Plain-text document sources
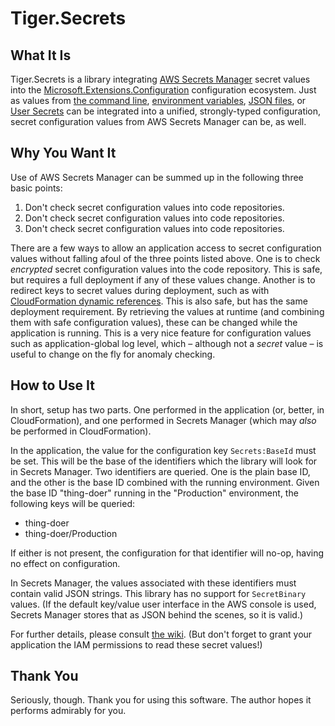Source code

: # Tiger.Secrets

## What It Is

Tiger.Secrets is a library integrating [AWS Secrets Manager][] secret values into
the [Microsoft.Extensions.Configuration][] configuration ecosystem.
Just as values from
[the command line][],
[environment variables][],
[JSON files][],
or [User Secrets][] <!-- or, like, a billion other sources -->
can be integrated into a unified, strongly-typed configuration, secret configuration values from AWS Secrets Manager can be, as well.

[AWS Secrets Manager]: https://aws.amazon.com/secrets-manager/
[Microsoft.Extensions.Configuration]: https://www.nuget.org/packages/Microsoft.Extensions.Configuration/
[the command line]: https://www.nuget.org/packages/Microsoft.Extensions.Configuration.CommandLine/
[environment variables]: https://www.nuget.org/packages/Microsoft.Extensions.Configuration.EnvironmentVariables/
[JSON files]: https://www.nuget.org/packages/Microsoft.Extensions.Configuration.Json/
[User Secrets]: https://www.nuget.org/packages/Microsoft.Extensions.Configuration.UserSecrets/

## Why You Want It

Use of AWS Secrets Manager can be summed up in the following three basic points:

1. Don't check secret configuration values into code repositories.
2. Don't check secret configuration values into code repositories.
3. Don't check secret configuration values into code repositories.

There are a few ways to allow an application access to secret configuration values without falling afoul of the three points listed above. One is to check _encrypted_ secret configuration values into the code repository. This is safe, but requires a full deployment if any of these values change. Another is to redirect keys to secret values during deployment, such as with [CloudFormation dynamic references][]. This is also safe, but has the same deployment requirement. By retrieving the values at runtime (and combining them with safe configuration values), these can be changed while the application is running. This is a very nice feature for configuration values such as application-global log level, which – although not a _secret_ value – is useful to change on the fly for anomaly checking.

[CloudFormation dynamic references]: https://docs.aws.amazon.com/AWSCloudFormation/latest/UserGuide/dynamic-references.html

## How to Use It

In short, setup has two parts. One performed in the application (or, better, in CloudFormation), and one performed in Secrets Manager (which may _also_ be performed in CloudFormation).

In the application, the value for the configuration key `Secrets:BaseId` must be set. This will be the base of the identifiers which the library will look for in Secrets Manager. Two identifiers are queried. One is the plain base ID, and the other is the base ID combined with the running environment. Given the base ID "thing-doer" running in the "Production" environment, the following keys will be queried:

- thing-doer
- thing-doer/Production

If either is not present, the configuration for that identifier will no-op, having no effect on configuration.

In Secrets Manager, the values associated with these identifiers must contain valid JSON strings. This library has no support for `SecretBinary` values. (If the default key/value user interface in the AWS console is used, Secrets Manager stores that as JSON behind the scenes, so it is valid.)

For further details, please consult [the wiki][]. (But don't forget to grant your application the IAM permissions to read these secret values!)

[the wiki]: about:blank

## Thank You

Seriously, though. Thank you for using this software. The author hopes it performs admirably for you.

==

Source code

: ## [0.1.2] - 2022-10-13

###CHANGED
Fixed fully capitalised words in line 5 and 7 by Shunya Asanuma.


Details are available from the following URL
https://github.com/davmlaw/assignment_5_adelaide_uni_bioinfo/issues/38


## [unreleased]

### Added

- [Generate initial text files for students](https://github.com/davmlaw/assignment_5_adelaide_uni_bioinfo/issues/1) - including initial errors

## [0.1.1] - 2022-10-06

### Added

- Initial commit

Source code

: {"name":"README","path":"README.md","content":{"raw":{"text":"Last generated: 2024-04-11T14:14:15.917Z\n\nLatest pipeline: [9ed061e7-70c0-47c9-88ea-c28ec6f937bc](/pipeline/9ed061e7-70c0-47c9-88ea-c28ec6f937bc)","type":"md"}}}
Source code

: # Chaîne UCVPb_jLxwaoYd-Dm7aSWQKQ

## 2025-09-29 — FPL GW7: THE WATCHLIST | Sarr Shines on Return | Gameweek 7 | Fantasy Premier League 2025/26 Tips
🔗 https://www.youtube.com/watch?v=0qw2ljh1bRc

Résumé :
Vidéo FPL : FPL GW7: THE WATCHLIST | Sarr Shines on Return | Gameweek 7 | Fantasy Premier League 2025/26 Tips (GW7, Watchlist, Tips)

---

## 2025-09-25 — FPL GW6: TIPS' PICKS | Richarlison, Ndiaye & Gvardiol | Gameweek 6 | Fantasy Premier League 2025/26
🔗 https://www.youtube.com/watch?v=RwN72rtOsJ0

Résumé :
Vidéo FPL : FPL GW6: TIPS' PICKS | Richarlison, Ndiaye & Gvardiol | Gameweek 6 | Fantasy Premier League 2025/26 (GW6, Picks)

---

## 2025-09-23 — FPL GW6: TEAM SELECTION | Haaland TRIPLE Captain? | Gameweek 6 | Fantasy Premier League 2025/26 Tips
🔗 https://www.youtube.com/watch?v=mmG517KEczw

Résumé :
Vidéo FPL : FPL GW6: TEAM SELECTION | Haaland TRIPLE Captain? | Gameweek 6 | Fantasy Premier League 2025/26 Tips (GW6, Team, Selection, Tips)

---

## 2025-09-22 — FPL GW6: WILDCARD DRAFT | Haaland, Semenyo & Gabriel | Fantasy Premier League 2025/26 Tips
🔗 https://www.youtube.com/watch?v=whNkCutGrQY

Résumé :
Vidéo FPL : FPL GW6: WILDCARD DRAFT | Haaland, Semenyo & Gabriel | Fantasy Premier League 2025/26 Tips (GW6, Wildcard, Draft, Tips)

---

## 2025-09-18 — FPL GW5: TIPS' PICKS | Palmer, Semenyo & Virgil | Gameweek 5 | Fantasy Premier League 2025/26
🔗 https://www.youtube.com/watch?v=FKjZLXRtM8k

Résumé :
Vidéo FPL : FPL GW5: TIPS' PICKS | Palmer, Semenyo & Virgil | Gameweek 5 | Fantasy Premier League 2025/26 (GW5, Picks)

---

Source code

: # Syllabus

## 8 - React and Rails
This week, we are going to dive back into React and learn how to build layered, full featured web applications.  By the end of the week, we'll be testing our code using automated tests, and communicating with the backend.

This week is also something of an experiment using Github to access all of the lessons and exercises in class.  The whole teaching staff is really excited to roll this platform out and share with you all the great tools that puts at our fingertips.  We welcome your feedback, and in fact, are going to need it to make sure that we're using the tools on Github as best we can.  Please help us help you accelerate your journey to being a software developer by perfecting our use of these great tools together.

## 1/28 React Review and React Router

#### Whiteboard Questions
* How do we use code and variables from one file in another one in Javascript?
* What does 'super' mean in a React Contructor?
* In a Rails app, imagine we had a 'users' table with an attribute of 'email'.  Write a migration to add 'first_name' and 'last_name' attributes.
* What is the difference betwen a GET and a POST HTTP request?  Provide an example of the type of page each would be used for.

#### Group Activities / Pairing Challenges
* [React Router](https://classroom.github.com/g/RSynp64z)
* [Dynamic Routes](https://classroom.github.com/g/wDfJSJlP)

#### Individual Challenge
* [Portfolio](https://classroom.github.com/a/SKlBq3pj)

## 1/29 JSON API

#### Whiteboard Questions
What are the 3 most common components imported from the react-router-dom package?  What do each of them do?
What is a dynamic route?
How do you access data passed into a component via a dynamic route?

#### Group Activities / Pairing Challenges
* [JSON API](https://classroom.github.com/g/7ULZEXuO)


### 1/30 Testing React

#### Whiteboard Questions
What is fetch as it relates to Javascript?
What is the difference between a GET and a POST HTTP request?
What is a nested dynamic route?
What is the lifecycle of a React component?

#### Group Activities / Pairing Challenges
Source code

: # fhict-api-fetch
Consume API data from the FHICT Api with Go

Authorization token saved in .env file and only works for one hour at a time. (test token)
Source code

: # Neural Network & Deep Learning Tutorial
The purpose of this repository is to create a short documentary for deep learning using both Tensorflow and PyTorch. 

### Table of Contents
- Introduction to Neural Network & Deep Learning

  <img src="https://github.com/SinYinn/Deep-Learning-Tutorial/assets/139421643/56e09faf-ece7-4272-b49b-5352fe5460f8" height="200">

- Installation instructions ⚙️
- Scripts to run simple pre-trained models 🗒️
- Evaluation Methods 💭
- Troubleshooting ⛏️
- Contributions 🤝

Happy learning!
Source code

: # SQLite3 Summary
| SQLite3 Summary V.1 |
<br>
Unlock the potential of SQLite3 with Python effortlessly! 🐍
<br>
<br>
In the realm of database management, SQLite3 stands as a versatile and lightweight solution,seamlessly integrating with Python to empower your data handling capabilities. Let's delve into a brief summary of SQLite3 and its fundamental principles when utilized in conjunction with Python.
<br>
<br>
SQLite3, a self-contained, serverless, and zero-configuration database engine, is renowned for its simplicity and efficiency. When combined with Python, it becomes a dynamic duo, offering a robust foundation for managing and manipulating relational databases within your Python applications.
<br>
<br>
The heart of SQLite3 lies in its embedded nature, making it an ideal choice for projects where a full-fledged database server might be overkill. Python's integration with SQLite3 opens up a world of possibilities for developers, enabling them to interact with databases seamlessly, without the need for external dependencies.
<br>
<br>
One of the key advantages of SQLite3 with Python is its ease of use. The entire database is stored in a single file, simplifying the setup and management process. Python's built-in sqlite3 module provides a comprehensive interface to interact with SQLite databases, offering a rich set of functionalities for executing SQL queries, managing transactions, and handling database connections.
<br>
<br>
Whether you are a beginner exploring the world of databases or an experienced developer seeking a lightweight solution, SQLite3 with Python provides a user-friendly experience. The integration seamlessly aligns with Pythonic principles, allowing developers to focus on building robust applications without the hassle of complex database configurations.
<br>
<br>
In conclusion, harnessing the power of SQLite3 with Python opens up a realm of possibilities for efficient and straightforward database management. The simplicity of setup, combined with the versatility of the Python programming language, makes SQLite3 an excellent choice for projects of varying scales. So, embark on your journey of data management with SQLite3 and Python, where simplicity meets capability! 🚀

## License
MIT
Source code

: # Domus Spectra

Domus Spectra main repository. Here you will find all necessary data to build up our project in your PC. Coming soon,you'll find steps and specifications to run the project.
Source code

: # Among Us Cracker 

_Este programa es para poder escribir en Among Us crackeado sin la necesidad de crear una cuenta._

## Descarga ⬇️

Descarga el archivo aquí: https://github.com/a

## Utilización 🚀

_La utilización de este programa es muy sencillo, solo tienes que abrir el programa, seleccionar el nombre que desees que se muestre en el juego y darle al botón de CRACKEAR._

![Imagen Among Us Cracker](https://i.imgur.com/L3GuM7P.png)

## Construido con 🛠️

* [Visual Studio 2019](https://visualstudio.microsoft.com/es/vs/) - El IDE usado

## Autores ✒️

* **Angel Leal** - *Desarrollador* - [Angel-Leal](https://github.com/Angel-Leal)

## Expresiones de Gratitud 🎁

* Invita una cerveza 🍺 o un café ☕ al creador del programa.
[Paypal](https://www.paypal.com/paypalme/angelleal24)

Activity
For each line in the data that holds the word "repositories", copy the line.

Finished task
1. Don't check secret configuration values into code repositories.
2. Don't check secret configuration values into code repositories.
3. Don't check secret configuration values into code repositories.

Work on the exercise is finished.